_Required action_
Your task is to filter the entries and copy every line containing the string "broke".

_Records to use_
-------

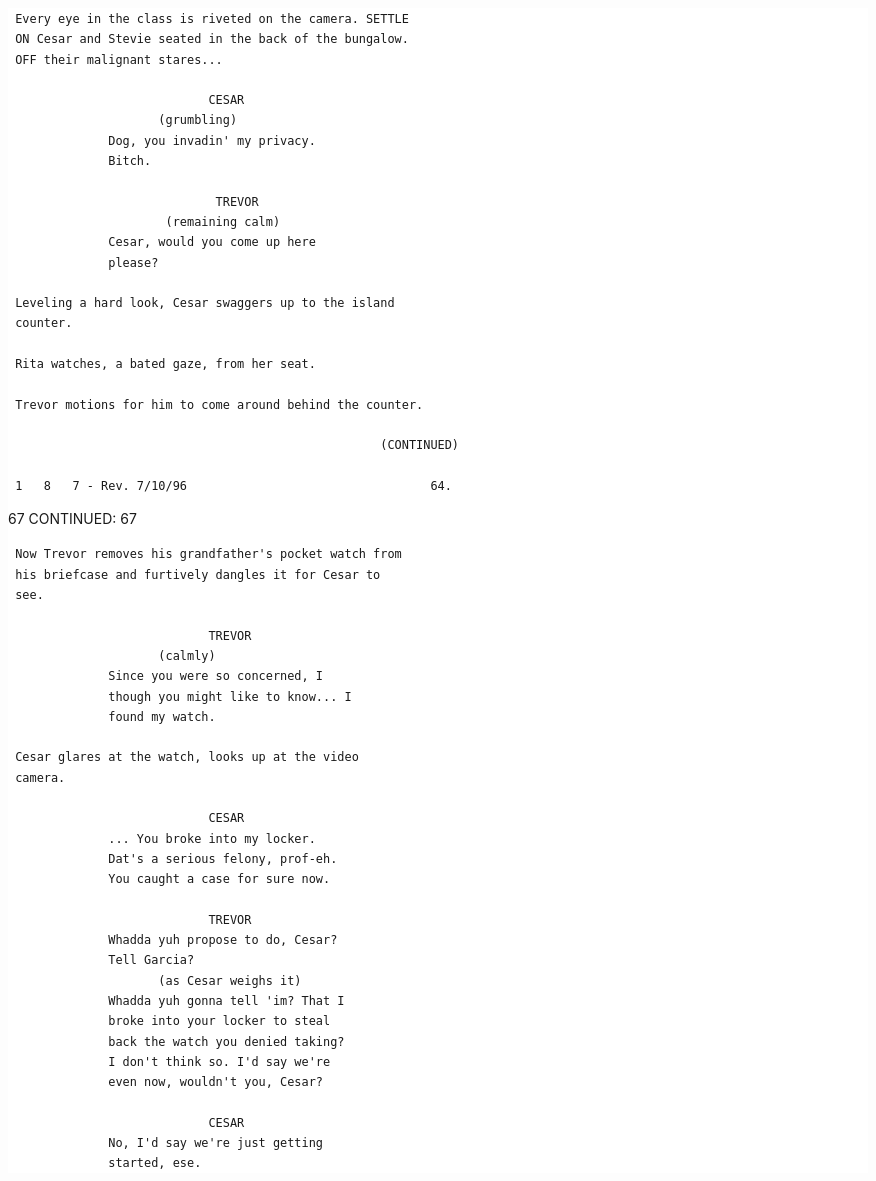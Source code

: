      Every eye in the class is riveted on the camera. SETTLE
     ON Cesar and Stevie seated in the back of the bungalow.
     OFF their malignant stares...

                                CESAR
                         (grumbling)
                  Dog, you invadin' my privacy.
                  Bitch.

                                 TREVOR
                          (remaining calm)
                  Cesar, would you come up here
                  please?

     Leveling a hard look, Cesar swaggers up to the island
     counter.

     Rita watches, a bated gaze, from her seat.

     Trevor motions for him to come around behind the counter.

                                                        (CONTINUED)

     1   8   7 - Rev. 7/10/96                                  64.

67   CONTINUED:                                                      67

     Now Trevor removes his grandfather's pocket watch from
     his briefcase and furtively dangles it for Cesar to
     see.

                                TREVOR
                         (calmly)
                  Since you were so concerned, I
                  though you might like to know... I
                  found my watch.

     Cesar glares at the watch, looks up at the video
     camera.

                                CESAR
                  ... You broke into my locker.
                  Dat's a serious felony, prof-eh.
                  You caught a case for sure now.

                                TREVOR
                  Whadda yuh propose to do, Cesar?
                  Tell Garcia?
                         (as Cesar weighs it)
                  Whadda yuh gonna tell 'im? That I
                  broke into your locker to steal
                  back the watch you denied taking?
                  I don't think so. I'd say we're
                  even now, wouldn't you, Cesar?

                                CESAR
                  No, I'd say we're just getting
                  started, ese.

-------

_Task response_
                  ... You broke into my locker.
                  broke into your locker to steal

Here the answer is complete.